● **Work instruction**
Below are some entries. Copy each line that holds the string "Technology".

● **Supplied information**
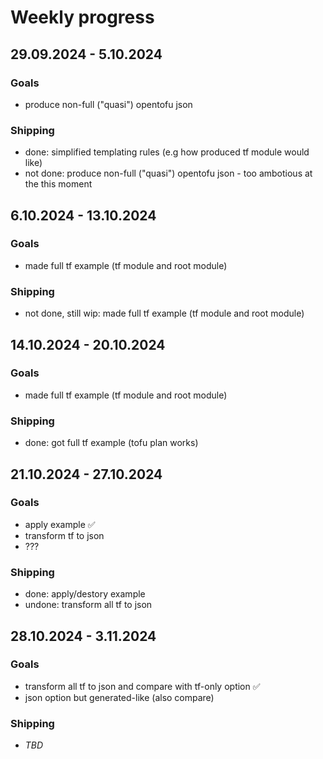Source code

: # Weekly progress

## 29.09.2024 - 5.10.2024

### Goals

* produce non-full ("quasi") opentofu json

### Shipping

* done: simplified templating rules (e.g how produced tf module would like)
* not done: produce non-full ("quasi") opentofu json - too ambotious at the this moment

## 6.10.2024 - 13.10.2024

### Goals

* made full tf example (tf module and root module)

### Shipping

* not done, still wip: made full tf example (tf module and root module)

## 14.10.2024 - 20.10.2024

### Goals

* made full tf example (tf module and root module)

### Shipping

* done: got full tf example (tofu plan works)

## 21.10.2024 - 27.10.2024

### Goals

* apply example :white_check_mark:
* transform tf to json
* ???

### Shipping

* done: apply/destory example
* undone: transform all tf to json

## 28.10.2024 - 3.11.2024

### Goals

* transform all tf to json and compare with tf-only option :white_check_mark:
* json option but generated-like (also compare)

### Shipping

* _TBD_
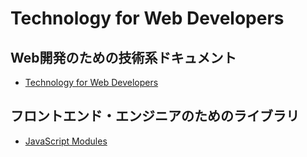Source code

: # Technology for Web Developers

## Web開発のための技術系ドキュメント

- [Technology for Web Developers](https://github.com/takahashiakira/jsDocs/wiki)  

## フロントエンド・エンジニアのためのライブラリ

- [JavaScript Modules](https://gist.github.com/takahashiakira/6a6b4ca256a3ebbfd4c8b268ef9152d3)
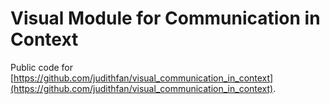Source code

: # Visual Module for Communication in Context

Public code for [https://github.com/judithfan/visual_communication_in_context](https://github.com/judithfan/visual_communication_in_context).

● **Answer box**
: # Technology for Web Developers
- [Technology for Web Developers](https://github.com/takahashiakira/jsDocs/wiki)  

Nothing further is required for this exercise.